Exercise details:
From the data below, return all lines holding the string "through".

Supplied data:
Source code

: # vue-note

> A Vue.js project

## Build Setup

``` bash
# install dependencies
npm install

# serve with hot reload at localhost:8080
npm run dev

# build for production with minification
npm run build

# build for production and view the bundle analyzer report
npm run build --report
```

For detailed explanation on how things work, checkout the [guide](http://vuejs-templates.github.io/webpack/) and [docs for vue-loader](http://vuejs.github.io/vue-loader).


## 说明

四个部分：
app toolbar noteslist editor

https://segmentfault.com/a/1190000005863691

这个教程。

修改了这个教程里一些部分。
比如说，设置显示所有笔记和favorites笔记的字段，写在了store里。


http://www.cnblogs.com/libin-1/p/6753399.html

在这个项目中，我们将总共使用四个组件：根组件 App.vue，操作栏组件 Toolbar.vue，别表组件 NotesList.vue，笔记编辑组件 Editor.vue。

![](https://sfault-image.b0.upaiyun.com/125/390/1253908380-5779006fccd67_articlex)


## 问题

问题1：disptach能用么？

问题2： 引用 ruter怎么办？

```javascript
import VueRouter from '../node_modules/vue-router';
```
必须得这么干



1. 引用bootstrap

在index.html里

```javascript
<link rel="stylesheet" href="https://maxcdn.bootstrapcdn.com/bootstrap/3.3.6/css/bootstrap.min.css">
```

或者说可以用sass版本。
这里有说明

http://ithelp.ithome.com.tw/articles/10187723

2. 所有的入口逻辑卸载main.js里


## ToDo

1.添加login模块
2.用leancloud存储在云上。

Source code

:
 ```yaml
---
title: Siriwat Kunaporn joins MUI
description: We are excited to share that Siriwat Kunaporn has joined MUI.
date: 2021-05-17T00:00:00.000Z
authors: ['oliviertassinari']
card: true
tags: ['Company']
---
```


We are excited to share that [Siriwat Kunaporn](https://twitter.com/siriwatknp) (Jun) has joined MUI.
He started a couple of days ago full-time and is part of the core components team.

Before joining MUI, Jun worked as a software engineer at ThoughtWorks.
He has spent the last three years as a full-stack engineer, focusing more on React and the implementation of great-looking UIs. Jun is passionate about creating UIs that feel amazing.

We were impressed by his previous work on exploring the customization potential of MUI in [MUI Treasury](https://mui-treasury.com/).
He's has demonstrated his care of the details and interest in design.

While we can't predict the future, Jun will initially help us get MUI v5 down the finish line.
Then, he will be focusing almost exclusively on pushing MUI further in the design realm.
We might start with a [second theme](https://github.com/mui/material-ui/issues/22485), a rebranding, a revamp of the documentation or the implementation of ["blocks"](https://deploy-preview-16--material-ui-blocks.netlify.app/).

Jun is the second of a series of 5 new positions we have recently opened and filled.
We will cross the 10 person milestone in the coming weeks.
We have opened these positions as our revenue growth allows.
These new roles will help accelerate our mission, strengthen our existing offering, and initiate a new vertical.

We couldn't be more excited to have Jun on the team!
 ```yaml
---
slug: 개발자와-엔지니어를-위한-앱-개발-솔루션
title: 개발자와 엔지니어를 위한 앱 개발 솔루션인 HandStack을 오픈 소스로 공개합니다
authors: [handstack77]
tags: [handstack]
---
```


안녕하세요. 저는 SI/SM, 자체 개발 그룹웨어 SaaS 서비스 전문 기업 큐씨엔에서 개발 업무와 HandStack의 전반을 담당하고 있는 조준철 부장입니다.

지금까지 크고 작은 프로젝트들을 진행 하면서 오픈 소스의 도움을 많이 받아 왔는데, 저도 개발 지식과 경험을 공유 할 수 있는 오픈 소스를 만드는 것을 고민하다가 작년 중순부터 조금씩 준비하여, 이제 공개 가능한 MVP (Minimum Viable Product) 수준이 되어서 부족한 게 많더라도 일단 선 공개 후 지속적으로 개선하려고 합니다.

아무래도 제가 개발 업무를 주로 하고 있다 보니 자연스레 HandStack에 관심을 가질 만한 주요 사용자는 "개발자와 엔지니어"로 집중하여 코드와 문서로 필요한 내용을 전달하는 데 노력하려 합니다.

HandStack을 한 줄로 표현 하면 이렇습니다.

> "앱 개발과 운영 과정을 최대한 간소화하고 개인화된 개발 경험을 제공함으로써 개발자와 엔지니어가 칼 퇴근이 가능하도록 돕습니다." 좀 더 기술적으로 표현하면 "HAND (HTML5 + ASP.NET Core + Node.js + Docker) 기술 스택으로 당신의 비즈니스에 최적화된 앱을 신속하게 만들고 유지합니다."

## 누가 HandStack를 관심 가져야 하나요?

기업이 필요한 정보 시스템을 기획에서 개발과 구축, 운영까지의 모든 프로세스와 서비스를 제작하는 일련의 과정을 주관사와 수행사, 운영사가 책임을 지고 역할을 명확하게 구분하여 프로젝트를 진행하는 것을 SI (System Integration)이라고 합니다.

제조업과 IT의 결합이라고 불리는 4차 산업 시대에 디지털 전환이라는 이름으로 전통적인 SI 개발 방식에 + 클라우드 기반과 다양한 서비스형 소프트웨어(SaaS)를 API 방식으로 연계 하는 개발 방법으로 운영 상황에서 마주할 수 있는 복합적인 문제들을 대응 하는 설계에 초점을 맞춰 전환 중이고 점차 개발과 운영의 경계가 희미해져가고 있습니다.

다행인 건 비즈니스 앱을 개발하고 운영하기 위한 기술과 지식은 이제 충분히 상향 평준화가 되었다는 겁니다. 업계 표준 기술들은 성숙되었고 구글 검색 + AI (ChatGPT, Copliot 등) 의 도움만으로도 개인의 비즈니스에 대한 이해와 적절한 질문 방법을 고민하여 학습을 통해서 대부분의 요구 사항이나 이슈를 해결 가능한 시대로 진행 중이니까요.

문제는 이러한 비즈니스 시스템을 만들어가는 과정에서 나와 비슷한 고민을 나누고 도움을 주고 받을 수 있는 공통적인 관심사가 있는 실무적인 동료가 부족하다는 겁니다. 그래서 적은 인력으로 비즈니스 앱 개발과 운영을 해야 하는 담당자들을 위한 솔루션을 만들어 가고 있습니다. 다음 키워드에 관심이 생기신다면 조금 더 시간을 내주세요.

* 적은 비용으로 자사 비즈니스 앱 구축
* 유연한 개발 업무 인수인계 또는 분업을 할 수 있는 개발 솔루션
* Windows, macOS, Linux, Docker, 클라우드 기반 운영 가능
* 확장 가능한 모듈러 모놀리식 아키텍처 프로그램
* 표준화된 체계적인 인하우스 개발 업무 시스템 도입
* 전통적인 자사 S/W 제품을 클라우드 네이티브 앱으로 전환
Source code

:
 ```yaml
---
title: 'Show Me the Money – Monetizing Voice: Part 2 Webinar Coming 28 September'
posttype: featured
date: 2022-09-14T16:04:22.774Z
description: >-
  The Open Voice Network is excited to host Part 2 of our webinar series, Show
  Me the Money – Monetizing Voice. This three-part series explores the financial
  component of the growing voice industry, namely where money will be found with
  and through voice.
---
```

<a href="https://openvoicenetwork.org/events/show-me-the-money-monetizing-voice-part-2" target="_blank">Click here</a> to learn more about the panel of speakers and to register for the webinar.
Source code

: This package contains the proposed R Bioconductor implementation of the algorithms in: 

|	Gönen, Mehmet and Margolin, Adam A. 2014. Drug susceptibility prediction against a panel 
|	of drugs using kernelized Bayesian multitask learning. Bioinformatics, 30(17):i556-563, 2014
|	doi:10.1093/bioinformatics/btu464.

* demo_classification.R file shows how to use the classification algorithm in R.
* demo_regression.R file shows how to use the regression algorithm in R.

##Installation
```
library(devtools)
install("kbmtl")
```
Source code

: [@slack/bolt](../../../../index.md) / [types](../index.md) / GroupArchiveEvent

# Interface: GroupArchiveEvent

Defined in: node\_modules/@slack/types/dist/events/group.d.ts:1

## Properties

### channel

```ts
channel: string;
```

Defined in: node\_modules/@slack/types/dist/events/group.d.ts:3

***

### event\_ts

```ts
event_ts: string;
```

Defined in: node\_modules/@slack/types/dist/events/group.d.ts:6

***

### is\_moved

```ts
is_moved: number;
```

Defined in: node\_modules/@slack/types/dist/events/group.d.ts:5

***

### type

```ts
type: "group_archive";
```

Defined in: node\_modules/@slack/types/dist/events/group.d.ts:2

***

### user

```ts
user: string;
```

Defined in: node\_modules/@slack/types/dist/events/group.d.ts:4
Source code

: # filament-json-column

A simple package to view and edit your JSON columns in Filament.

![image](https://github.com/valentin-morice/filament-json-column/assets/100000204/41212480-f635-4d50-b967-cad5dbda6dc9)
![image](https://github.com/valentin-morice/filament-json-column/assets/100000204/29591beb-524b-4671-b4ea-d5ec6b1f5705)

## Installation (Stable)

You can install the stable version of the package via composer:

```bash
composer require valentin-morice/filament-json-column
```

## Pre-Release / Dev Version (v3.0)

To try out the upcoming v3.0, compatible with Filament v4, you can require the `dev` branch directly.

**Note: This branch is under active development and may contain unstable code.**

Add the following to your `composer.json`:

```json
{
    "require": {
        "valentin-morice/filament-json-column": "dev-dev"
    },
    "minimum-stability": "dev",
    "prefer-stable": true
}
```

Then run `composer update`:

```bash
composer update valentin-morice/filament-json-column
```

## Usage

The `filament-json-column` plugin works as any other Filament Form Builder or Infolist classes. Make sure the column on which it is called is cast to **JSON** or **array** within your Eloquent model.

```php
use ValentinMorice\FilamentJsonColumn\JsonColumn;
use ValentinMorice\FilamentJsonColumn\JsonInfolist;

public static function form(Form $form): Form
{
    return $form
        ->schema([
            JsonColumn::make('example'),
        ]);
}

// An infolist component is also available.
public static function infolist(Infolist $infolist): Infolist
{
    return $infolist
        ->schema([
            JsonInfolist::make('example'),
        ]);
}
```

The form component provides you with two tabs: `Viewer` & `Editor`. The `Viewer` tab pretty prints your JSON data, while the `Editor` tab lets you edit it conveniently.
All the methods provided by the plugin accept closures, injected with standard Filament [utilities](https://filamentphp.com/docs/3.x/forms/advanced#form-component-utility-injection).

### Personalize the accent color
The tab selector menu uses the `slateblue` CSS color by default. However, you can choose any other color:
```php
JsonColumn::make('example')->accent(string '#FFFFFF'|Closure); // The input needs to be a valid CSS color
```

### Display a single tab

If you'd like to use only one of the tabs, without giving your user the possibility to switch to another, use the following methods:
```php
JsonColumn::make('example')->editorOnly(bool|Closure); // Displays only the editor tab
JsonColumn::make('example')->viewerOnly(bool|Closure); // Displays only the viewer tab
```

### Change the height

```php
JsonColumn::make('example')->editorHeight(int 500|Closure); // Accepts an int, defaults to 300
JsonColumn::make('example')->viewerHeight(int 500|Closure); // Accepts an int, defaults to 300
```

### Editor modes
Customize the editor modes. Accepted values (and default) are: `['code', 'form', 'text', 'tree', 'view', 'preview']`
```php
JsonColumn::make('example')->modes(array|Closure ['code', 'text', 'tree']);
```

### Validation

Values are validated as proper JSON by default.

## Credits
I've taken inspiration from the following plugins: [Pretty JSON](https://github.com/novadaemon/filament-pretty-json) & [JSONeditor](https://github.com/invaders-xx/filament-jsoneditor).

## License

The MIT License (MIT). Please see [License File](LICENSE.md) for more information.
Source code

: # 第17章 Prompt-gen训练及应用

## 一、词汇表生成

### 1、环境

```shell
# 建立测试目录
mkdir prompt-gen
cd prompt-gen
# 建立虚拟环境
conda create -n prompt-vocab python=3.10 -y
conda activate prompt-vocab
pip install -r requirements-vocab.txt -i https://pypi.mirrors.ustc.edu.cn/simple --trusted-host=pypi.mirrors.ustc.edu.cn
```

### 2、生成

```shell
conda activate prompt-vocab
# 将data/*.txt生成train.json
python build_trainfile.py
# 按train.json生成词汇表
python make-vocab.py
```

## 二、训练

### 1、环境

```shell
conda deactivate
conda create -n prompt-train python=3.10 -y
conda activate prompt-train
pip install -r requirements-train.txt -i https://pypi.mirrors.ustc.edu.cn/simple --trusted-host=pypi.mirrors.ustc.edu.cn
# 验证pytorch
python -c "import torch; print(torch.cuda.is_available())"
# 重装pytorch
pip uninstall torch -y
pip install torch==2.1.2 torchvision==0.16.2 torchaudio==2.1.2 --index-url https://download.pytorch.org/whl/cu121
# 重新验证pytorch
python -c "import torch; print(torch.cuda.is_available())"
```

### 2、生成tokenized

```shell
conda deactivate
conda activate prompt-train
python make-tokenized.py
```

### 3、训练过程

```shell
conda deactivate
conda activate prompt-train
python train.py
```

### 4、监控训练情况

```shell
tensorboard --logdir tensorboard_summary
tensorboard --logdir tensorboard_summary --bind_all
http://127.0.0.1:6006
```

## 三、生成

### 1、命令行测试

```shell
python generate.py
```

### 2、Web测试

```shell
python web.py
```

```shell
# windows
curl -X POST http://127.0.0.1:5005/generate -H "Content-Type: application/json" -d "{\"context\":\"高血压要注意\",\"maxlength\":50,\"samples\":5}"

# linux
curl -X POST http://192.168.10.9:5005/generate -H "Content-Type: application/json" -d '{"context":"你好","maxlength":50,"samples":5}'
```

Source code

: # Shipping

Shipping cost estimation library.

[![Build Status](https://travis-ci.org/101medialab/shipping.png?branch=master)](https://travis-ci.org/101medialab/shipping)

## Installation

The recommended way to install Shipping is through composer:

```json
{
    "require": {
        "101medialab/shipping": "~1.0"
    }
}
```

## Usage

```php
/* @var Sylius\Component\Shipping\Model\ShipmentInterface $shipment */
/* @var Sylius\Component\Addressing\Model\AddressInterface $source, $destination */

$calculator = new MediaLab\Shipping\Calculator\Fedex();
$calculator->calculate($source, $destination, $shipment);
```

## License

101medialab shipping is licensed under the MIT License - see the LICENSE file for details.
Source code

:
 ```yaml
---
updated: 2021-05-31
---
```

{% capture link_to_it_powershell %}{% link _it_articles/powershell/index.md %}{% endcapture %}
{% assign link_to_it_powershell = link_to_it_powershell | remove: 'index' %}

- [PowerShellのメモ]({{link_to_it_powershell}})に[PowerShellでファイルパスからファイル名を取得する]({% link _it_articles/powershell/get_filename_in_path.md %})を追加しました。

Task solution:
  and through voice.
The recommended way to install Shipping is through composer:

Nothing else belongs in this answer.